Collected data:
========

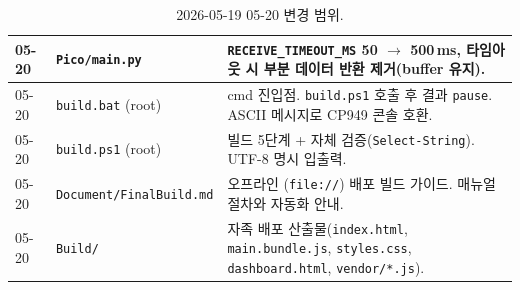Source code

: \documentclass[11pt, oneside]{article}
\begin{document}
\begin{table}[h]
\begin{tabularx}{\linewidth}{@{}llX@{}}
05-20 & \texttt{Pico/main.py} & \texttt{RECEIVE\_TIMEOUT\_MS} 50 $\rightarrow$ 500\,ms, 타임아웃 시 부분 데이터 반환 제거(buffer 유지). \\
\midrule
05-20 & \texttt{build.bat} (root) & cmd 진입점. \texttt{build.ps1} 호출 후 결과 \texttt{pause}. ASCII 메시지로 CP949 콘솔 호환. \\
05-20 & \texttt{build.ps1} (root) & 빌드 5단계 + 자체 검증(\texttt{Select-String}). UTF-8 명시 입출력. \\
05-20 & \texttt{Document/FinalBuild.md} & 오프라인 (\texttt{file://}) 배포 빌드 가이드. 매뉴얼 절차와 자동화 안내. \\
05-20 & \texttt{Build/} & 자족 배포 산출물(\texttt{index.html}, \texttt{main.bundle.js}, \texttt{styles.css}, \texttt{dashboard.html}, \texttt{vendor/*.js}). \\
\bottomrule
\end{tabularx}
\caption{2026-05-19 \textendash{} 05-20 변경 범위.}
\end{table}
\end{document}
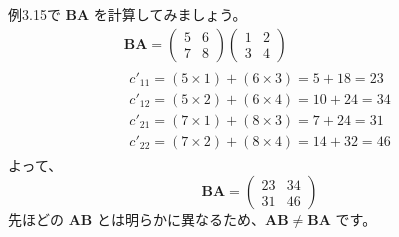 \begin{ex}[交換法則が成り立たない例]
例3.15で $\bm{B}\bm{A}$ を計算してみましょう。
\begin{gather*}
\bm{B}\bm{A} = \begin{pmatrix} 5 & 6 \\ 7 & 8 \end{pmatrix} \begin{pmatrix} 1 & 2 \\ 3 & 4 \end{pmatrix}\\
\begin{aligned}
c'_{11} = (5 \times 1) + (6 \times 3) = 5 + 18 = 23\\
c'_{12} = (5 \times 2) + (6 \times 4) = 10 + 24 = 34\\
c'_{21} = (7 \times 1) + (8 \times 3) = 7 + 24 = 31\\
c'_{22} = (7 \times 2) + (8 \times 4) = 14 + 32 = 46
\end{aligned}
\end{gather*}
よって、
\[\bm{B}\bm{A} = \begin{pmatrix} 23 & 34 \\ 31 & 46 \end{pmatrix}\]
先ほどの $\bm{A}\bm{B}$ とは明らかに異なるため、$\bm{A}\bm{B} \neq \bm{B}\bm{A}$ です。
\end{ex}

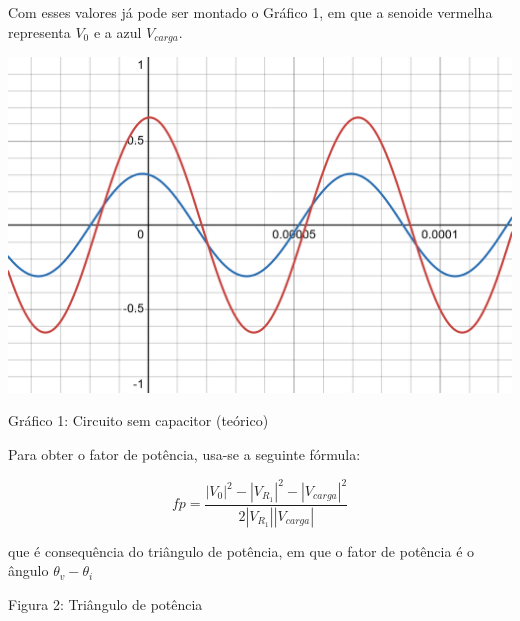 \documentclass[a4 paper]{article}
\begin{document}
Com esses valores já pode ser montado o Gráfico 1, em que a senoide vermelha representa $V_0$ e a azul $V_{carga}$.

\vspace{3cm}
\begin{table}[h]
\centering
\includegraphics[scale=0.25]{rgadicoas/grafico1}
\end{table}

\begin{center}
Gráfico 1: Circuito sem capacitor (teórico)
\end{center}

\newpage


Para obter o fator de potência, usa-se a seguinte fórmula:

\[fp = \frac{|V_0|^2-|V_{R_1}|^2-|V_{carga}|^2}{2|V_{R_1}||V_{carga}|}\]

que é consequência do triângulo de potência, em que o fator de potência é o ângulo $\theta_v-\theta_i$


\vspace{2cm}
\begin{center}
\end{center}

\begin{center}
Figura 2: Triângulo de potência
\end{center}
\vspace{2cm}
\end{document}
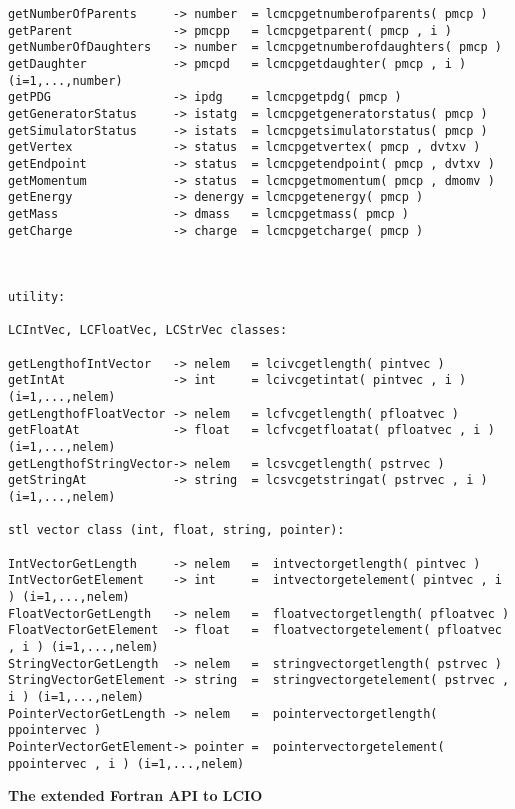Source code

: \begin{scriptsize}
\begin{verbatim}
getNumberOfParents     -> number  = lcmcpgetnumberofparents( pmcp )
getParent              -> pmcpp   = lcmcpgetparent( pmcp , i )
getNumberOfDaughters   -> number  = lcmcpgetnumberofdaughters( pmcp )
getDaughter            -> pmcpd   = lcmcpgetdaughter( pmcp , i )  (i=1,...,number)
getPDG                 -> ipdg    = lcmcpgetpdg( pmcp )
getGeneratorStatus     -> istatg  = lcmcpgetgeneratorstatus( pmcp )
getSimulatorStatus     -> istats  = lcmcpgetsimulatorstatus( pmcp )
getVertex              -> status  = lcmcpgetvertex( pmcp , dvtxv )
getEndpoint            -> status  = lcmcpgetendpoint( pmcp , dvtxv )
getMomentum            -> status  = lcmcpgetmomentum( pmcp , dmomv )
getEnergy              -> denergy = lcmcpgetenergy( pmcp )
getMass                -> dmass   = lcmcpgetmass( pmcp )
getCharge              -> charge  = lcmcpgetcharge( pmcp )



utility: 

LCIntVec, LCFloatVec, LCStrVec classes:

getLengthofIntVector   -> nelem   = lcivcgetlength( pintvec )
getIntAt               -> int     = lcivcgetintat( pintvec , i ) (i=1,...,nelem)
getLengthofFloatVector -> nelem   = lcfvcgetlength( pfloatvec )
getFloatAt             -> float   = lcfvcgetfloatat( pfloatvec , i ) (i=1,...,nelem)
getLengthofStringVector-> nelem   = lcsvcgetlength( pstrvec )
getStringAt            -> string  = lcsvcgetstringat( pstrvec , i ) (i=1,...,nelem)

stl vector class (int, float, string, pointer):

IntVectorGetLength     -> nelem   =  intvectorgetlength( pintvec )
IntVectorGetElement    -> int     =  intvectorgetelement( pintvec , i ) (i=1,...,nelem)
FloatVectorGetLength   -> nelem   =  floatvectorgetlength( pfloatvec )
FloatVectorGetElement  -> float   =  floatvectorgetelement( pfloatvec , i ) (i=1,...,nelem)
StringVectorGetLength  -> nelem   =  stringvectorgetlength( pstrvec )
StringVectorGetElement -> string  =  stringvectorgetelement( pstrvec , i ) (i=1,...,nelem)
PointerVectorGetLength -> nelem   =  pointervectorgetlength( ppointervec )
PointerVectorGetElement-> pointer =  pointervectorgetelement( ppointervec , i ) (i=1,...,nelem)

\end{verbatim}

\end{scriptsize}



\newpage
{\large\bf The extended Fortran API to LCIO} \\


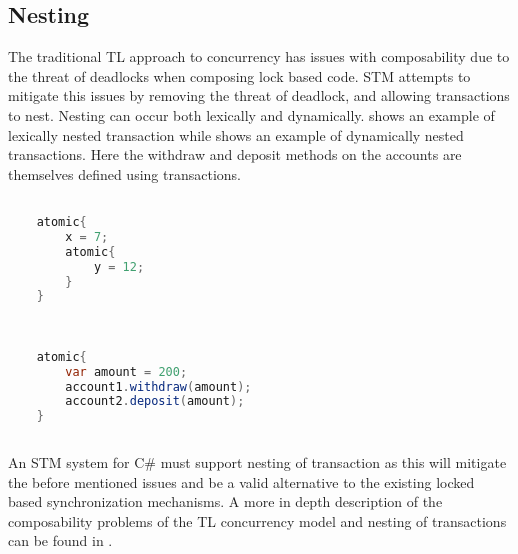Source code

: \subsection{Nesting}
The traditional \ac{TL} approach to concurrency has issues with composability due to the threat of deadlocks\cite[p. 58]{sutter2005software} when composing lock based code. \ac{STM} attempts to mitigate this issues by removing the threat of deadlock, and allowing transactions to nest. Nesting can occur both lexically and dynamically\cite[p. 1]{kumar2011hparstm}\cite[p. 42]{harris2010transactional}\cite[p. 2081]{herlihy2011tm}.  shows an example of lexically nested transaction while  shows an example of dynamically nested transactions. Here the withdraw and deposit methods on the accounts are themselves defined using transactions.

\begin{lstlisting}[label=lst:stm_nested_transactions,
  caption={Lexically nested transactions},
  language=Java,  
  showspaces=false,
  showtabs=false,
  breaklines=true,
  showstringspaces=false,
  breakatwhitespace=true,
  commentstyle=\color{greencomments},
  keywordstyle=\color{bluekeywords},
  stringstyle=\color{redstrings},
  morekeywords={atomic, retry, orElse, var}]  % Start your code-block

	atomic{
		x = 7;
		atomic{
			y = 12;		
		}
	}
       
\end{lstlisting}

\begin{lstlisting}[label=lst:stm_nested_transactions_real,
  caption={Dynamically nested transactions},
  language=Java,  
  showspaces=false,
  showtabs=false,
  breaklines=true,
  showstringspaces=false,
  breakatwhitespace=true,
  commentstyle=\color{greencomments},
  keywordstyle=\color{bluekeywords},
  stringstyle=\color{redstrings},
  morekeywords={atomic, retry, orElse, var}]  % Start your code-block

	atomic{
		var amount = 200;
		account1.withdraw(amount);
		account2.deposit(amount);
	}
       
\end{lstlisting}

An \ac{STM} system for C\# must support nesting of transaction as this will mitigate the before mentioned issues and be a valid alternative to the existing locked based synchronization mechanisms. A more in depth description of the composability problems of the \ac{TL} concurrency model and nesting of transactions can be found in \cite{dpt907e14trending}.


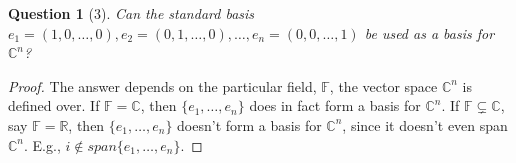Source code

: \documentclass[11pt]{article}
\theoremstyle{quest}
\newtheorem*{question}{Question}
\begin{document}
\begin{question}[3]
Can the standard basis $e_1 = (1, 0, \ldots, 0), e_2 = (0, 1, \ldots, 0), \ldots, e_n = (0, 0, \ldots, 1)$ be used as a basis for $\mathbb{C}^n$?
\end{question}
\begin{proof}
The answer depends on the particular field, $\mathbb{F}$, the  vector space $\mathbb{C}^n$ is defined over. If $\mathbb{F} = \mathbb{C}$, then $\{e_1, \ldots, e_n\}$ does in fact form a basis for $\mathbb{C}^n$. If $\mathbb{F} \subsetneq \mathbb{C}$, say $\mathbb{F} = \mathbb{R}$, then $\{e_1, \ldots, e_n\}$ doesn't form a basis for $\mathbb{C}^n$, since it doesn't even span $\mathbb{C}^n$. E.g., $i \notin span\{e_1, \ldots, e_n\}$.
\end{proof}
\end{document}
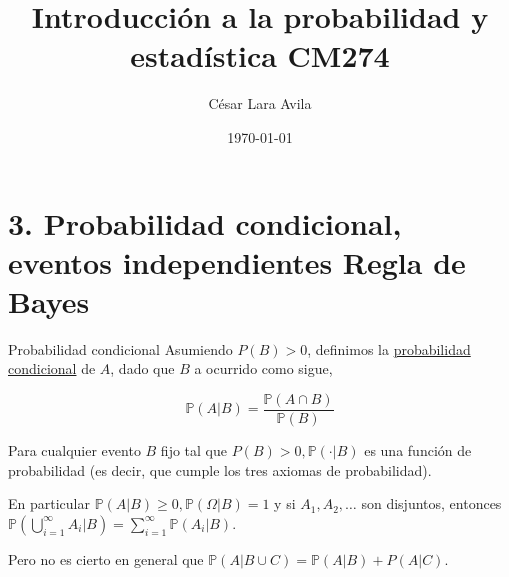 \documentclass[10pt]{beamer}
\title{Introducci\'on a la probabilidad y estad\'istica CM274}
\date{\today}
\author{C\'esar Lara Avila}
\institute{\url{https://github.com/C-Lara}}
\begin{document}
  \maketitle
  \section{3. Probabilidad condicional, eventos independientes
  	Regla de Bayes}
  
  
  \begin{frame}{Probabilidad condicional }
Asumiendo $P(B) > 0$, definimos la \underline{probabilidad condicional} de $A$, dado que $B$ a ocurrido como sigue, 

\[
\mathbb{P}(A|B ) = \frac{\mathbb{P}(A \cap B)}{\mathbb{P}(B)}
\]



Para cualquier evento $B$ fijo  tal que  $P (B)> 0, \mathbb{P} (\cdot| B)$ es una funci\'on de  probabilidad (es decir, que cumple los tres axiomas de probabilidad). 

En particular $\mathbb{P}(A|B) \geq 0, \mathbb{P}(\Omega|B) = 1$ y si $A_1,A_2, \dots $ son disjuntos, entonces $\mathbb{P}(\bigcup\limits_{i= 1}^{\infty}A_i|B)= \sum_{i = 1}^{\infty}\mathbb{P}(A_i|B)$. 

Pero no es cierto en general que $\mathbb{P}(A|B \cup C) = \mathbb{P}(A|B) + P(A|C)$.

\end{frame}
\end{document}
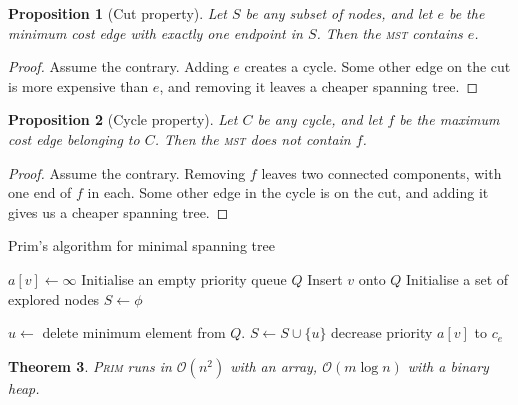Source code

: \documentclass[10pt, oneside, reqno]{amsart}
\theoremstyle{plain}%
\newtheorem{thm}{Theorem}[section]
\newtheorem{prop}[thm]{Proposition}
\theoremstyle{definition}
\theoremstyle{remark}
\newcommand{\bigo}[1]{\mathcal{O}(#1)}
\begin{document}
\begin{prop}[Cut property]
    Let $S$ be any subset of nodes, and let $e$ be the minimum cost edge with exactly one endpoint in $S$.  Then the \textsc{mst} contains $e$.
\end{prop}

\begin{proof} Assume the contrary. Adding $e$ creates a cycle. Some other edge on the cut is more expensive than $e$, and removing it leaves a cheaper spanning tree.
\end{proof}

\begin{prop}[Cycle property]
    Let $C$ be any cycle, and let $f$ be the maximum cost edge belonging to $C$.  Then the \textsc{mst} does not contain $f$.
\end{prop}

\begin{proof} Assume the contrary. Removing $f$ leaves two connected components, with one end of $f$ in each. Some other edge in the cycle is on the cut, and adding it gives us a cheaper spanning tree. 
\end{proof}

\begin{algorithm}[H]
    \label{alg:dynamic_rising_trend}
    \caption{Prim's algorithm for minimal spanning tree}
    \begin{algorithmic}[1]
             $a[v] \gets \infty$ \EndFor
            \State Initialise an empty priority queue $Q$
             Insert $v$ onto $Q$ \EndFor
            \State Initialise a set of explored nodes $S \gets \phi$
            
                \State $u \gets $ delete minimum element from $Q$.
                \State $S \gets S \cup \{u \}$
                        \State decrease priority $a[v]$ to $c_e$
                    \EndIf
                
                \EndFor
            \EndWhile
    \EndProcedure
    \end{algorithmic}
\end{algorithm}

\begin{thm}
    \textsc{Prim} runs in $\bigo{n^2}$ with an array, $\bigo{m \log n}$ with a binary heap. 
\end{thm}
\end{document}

========

_Assignment_
Where the data above reaches the line holding "pmcp , dmomv )", begin printing, and stop after the line holding "stringvectorgetlength( pstrvec )". Each line must be reproduced exactly, with nothing else added.

_Reply_
getMomentum            -> status  = lcmcpgetmomentum( pmcp , dmomv )
getEnergy              -> denergy = lcmcpgetenergy( pmcp )
getMass                -> dmass   = lcmcpgetmass( pmcp )
getCharge              -> charge  = lcmcpgetcharge( pmcp )



utility: 

LCIntVec, LCFloatVec, LCStrVec classes:

getLengthofIntVector   -> nelem   = lcivcgetlength( pintvec )
getIntAt               -> int     = lcivcgetintat( pintvec , i ) (i=1,...,nelem)
getLengthofFloatVector -> nelem   = lcfvcgetlength( pfloatvec )
getFloatAt             -> float   = lcfvcgetfloatat( pfloatvec , i ) (i=1,...,nelem)
getLengthofStringVector-> nelem   = lcsvcgetlength( pstrvec )
getStringAt            -> string  = lcsvcgetstringat( pstrvec , i ) (i=1,...,nelem)

stl vector class (int, float, string, pointer):

IntVectorGetLength     -> nelem   =  intvectorgetlength( pintvec )
IntVectorGetElement    -> int     =  intvectorgetelement( pintvec , i ) (i=1,...,nelem)
FloatVectorGetLength   -> nelem   =  floatvectorgetlength( pfloatvec )
FloatVectorGetElement  -> float   =  floatvectorgetelement( pfloatvec , i ) (i=1,...,nelem)
StringVectorGetLength  -> nelem   =  stringvectorgetlength( pstrvec )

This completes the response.